The Department of History has close, collaborative relationships with other programs across the Catholic University campus.

 

History graduate students often take courses, share mentoring, and design doctoral fields with faculty in other departments and schools.  The department values the interdisciplinary study that such collaboration fosters.

All graduate students in History must qualify in one or more foreign language, and doctoral students may go on to advanced study of texts in those languages.  Many History students acquire reading comprehension in modern languages for purposes of secondary source research through curriculum offered by the Department of Modern Languages and Literatures.  Students in medieval and in some cases early modern history require advanced proficiency in Latin – and, depending upon their particular fields of research, Greek, or Arabic or other languages of the early Near East – and the department is fortunate in the remarkable array of languages on offer at the university. To that end, History students regularly take coursework with faculty in the Department of Greek and Latin or in the Department of Semitic and Egyptian Languages and Literatures.
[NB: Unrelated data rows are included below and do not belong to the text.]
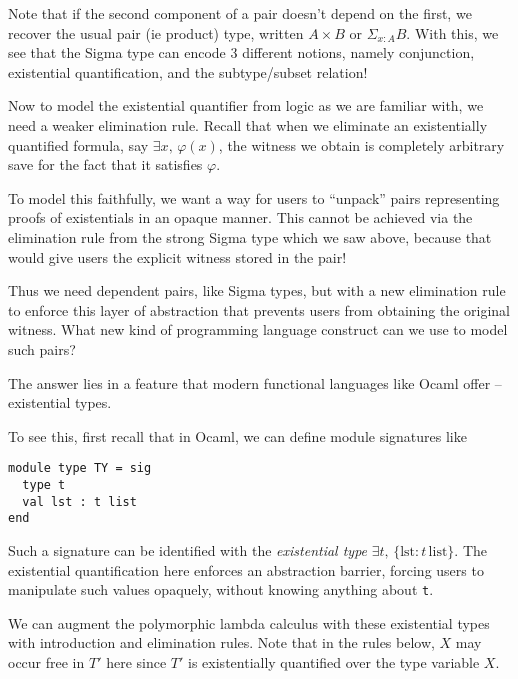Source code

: \documentclass{article}
\begin{document}
Note that if the second component of a pair doesn't depend on the first, we recover
the usual pair (ie product) type, written $A \times B$ or $\Sigma_{x : A} B$.
With this, we see that the Sigma type can encode 3 different notions, namely
conjunction, existential quantification, and the subtype/subset relation!

Now to model the existential quantifier from logic as we are familiar with, we
need a weaker elimination rule.
Recall that when we eliminate an existentially quantified formula, say
$\exists x, \, \varphi(x)$, the witness we obtain is completely arbitrary save
for the fact that it satisfies $\varphi$.

To model this faithfully, we want a way for users to ``unpack'' pairs
representing proofs of existentials in an opaque manner.
This cannot be achieved via the elimination rule from the
strong  Sigma type which we saw above, because that would give users the explicit witness
stored in the pair!

Thus we need dependent pairs, like Sigma types, but with a new elimination rule
to enforce this layer of abstraction that prevents users from obtaining the
original witness. What new kind of programming language construct can we use to
model such pairs?

The answer lies in a feature that modern functional languages like Ocaml offer
-- existential types. 

To see this, first recall that in Ocaml, we can define module signatures like

\begin{verbatim}
module type TY = sig
  type t
  val lst : t list
end
\end{verbatim}

Such a signature can be identified with the \textit{existential type}
$\exists t, \, \{ \text{lst} : t \, \text{list} \}$.
The existential quantification here enforces an abstraction barrier, forcing
users to manipulate such values opaquely, without knowing anything about \verb|t|.

We can augment the polymorphic lambda calculus with these existential types
with introduction and elimination rules.
Note that in the rules below, $X$ may occur free in $T'$ here since $T'$ is
existentially quantified over the type variable $X$.
\end{document}
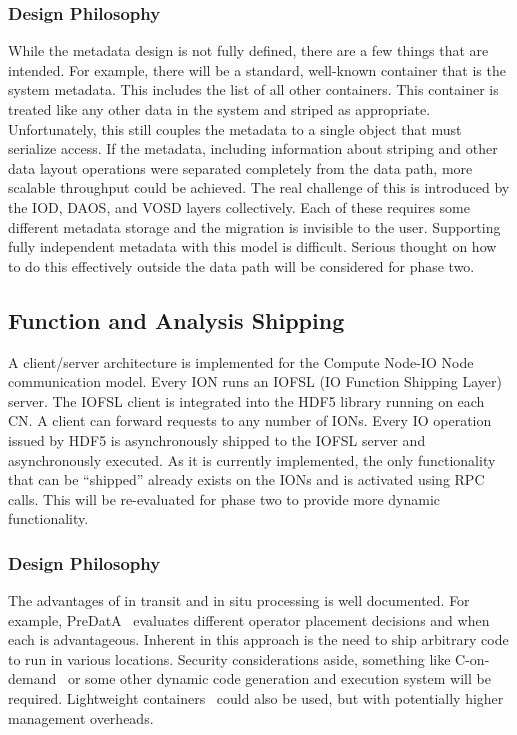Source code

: \documentclass[conference]{IEEEtran} \pdfpagewidth=8.5in
\begin{document}
\subsubsection{Design Philosophy}

While the metadata design is not fully defined, there are a few things that
are intended. For example, there will be a standard, well-known container that
is the system metadata. This includes the list of all other containers. This
container is treated like any other data in the system and striped as
appropriate. Unfortunately, this still couples the metadata to a single object
that must serialize access.  If the metadata, including information about
striping and other data layout operations were separated completely from the
data path, more scalable throughput could be achieved.  The real challenge of
this is introduced by the IOD, DAOS, and VOSD layers collectively. Each of
these requires some different metadata storage and the migration is invisible
to the user.  Supporting fully independent metadata with this model is
difficult. Serious thought on how to do this effectively outside the data path
will be considered for phase two.

\subsection{Function and Analysis Shipping}
\label{sec:fn-shipping}

A client/server architecture is implemented for the Compute Node-IO Node
communication model.  Every ION runs an IOFSL (IO Function Shipping Layer)
server. The IOFSL client is integrated into the HDF5 library running on each
CN. A client can forward requests to any number of IONs. Every IO operation
issued by HDF5 is asynchronously shipped to the IOFSL server and asynchronously
executed. As it is currently implemented, the only functionality that can be
``shipped'' already exists on the IONs and is activated using RPC calls. This
will be re-evaluated for phase two to provide more dynamic functionality.

\subsubsection{Design Philosophy}

The advantages of in transit and in situ processing is well documented. For
example, PreDatA~\cite{zheng:2010:predata} evaluates different operator
placement decisions and when each is advantageous. Inherent in this approach is
the need to ship arbitrary code to run in various locations. Security
considerations aside, something like C-on-demand~\cite{abbasi:2011:c-on-demand}
or some other dynamic code generation and execution system will be required.
Lightweight containers~\cite{merkel:2014:docker} could also be used, but with
potentially higher management overheads.
\end{document}

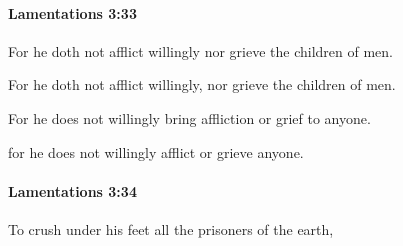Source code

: 		\paragraph{Lamentations 3:33} %
			\label{LAMENTATIONS-3-33}

			For he doth not afflict willingly nor grieve the children of men.

			\begin{versebox}
					\item[BHS] 
					\item[LXX] 
					\item[ASV] For he doth not afflict willingly, nor grieve the children of men.
					\item[NIV] For he does not willingly bring affliction or grief to anyone.
					\item[NRSV] for he does not willingly afflict or grieve anyone.
			\end{versebox}

		\paragraph{Lamentations 3:34} %
			\label{LAMENTATIONS-3-34}

			To crush under his feet all the prisoners of the earth,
Catholic University is particularly rich in faculty expertise in late antiquity and the middle ages, with experts ranging across many subject areas.  History students who specialize in these periods or want to prepare minor doctoral fields in them regularly take advantage of curricular and co-curricular offerings by the Center for Medieval and Byzantine Studies and the Center for Early Christian Studies.  The School of Theology and Religious Studies has masters and doctoral programs in Church History, and History and Church History students may take courses in each other’s areas.

With the guidance of advisers, doctoral students prepare for comprehensive examinations in one major and two minor fields, and one of the minor fields may be entirely outside the discipline of history.  Fields may range from literature to politics to media studies, making it possible to craft interdisciplinary doctoral projects.  Faculty in History regularly participate in fashioning comprehensive exams and mentoring dissertation projects for doctoral students in other disciplines, and History students likewise draw upon faculty expertise elsewhere on campus for the same purposes.